Skewed sampling from heteroscedastic distributions
Here we consider the problems that arise when a heteroscedastic distribution (one where the variance changes along the x-axis) is analysed by a simple straight line fit. We use Monte Carlo simulations to show that skewed sampling from such a distribution will lead to statistically significant trends which are entirely artefactual. Even the minor skew that arises naturally in any random sample can be large enough to generate artefactual trends.
As an illustration, suppose a dataset is sampled evenly from within the blue area in the left-hand plot in Figure 1. The y variable is heteroscedastic with respect to x, that is, the variance of y is higher at low values of x. Regression of y on x gives a horizontal line (dotted line), which is not affected by the uneven variance. Now consider non-random sampling of y, in which more samples are collected at high values of y (shaded area of the right-hand plot). Now, the heteroscedasticity matters, as the regression line is no longer horizontal, but is pulled up at the left-hand side by the greater number of samples at high values of y. That is exactly what happened in the LOG13-blogs case.
To show that this effect works in practice we generated 1000 points drawn at random from a heteroscedastic distribution (in which the variation in p is a function of q) for two cases: unevenly and evenly sampled.
We begin with the unevenly sampled dataset. Figure 2 shows scatter plots in both directions (p predicting q and vice versa), with summary lines drawn using a simple linear fit and using loess.
In Figure 2, the simple linear fit appears to reveal a clear linear relationship (left-hand plots), but that is simply a consequence of combining skewed sampling and heteroscedasticity. As the sampling becomes more skewed the linear trend becomes stronger (not shown).

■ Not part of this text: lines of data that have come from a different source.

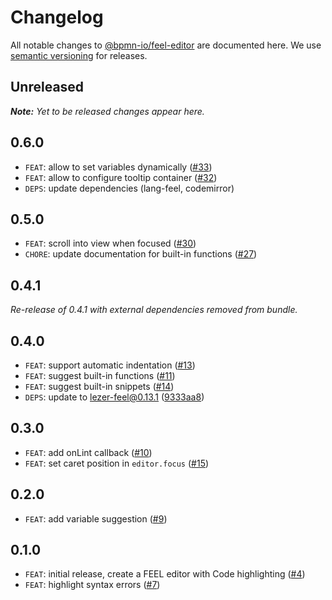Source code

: # Changelog

All notable changes to [@bpmn-io/feel-editor](https://github.com/bpmn-io/feel-editor) are documented here. We use [semantic versioning](http://semver.org/) for releases.

## Unreleased

___Note:__ Yet to be released changes appear here._

## 0.6.0

* `FEAT`: allow to set variables dynamically ([#33](https://github.com/bpmn-io/feel-editor/pull/33))
* `FEAT`: allow to configure tooltip container ([#32](https://github.com/bpmn-io/feel-editor/pull/32))
* `DEPS`: update dependencies (lang-feel, codemirror)

## 0.5.0

* `FEAT`: scroll into view when focused ([#30](https://github.com/bpmn-io/feel-editor/pull/30))
* `CHORE`: update documentation for built-in functions ([#27](https://github.com/bpmn-io/feel-editor/pull/27))

## 0.4.1

_Re-release of 0.4.1 with external dependencies removed from bundle._

## 0.4.0

* `FEAT`: support automatic indentation ([#13](https://github.com/bpmn-io/feel-editor/issues/13))
* `FEAT`: suggest built-in functions ([#11](https://github.com/bpmn-io/feel-editor/issues/11))
* `FEAT`: suggest built-in snippets ([#14](https://github.com/bpmn-io/feel-editor/issues/14))
* `DEPS`: update to lezer-feel@0.13.1 ([9333aa8](https://github.com/bpmn-io/feel-editor/commit/9333aa8ba8cf24363e4f2743836ca57b3eba6812))

## 0.3.0

* `FEAT`: add onLint callback ([#10](https://github.com/bpmn-io/feel-editor/pull/10))
* `FEAT`: set caret position in `editor.focus` ([#15](https://github.com/bpmn-io/feel-editor/pull/15))

## 0.2.0

* `FEAT`: add variable suggestion ([#9](https://github.com/bpmn-io/feel-editor/pull/9))

## 0.1.0

* `FEAT`: initial release, create a FEEL editor with Code highlighting ([#4](https://github.com/bpmn-io/feel-editor/pull/4))
* `FEAT`: highlight syntax errors ([#7](https://github.com/bpmn-io/feel-editor/pull/7))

The loess fit for p predicting q (top right-hand plot) shows a clear quadratic relationship reflecting the shape of the error distribution. Note that the loess fit for q predicting p does not show a non-linear relationship.
Next we turn to unskewed (uniform) sampling and show the same four plots for the evenly sampled dataset in Figure 3.

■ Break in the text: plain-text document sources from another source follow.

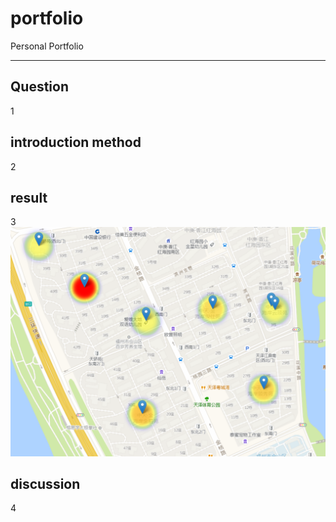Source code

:# portfolio
Personal Portfolio
<hr>


## Question
1
## introduction method
2
## result
3 [![Heat Map!](./screenshot.png "Heat Map")](https://dfjoafjdi.github.io/portfolio/map.html)
## discussion
4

When the same heteroscedastic distribution was evenly sampled (Figure 3), the simple linear fits often showed a marginally significant relationship between p and q, even though the underlying relationship was simply symmetric random noise. The weak trend in the ‘unskewed’ data reflects the minor non-uniformity that naturally arises in a random sample (and looks very like the trend exhibited by the LGO13-panel dataset). The direction and significance of this trend varied from run to run as it depends on the random numbers that happened to be sampled each time.
Note that the reason for the skew in the data does not matter (it may correctly or incorrectly reflect the underlying population). Any uneven distribution of data with this type of heteroscedastic error distribution will generate spurious linear trends. The LOG13-panel data showed a (slight) negative trend because there was a slight preponderance of data on the high side of CLIM.